▸ To do
From the records below, take each line where the string "사용하지" shows up and copy it.

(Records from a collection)
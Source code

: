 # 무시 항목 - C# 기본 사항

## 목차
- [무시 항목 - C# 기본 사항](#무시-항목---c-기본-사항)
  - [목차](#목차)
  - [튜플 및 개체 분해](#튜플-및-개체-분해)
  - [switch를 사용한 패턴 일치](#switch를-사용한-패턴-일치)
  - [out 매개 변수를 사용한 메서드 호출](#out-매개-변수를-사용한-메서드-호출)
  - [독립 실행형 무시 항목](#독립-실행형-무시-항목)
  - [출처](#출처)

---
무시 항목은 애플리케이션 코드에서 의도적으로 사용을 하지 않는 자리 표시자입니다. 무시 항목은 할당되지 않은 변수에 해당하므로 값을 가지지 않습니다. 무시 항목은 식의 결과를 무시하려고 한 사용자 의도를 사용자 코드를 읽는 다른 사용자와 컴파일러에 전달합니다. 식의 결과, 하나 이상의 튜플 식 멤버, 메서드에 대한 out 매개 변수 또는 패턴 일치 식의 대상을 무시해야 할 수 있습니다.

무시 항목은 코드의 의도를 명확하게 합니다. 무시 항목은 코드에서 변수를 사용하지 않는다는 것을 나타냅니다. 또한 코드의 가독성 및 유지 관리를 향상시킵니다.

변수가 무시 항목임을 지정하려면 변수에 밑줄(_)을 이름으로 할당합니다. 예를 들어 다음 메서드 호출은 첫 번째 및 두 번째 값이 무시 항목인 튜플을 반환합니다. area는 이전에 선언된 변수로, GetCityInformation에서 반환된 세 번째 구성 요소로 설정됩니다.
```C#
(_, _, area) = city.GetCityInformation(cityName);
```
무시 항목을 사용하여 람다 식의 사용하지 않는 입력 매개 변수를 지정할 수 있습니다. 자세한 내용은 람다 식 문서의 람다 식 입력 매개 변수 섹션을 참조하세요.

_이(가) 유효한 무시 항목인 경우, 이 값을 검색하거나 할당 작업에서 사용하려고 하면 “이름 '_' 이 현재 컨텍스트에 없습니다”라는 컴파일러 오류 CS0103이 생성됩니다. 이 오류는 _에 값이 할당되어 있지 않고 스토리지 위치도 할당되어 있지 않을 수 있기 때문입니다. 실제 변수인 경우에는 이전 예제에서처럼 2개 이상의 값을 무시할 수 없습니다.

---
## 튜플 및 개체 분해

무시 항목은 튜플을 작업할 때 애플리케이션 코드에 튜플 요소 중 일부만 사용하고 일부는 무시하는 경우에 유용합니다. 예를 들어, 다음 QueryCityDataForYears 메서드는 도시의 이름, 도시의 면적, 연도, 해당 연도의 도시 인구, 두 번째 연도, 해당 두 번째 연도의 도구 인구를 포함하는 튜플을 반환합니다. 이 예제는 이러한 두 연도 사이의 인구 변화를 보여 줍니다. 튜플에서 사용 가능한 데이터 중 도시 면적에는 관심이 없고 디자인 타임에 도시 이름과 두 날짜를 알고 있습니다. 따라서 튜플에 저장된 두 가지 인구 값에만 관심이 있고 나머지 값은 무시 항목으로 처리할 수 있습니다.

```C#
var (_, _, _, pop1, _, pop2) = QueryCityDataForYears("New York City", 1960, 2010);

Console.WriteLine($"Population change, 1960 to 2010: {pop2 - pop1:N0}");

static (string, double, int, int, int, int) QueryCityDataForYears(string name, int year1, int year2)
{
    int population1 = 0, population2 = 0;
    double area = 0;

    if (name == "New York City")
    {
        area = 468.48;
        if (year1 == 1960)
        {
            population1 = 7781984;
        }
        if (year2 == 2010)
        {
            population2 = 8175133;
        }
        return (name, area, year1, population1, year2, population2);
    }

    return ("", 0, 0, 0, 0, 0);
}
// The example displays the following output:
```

▸ Exercise result
무시 항목은 코드의 의도를 명확하게 합니다. 무시 항목은 코드에서 변수를 사용하지 않는다는 것을 나타냅니다. 또한 코드의 가독성 및 유지 관리를 향상시킵니다.
무시 항목을 사용하여 람다 식의 사용하지 않는 입력 매개 변수를 지정할 수 있습니다. 자세한 내용은 람다 식 문서의 람다 식 입력 매개 변수 섹션을 참조하세요.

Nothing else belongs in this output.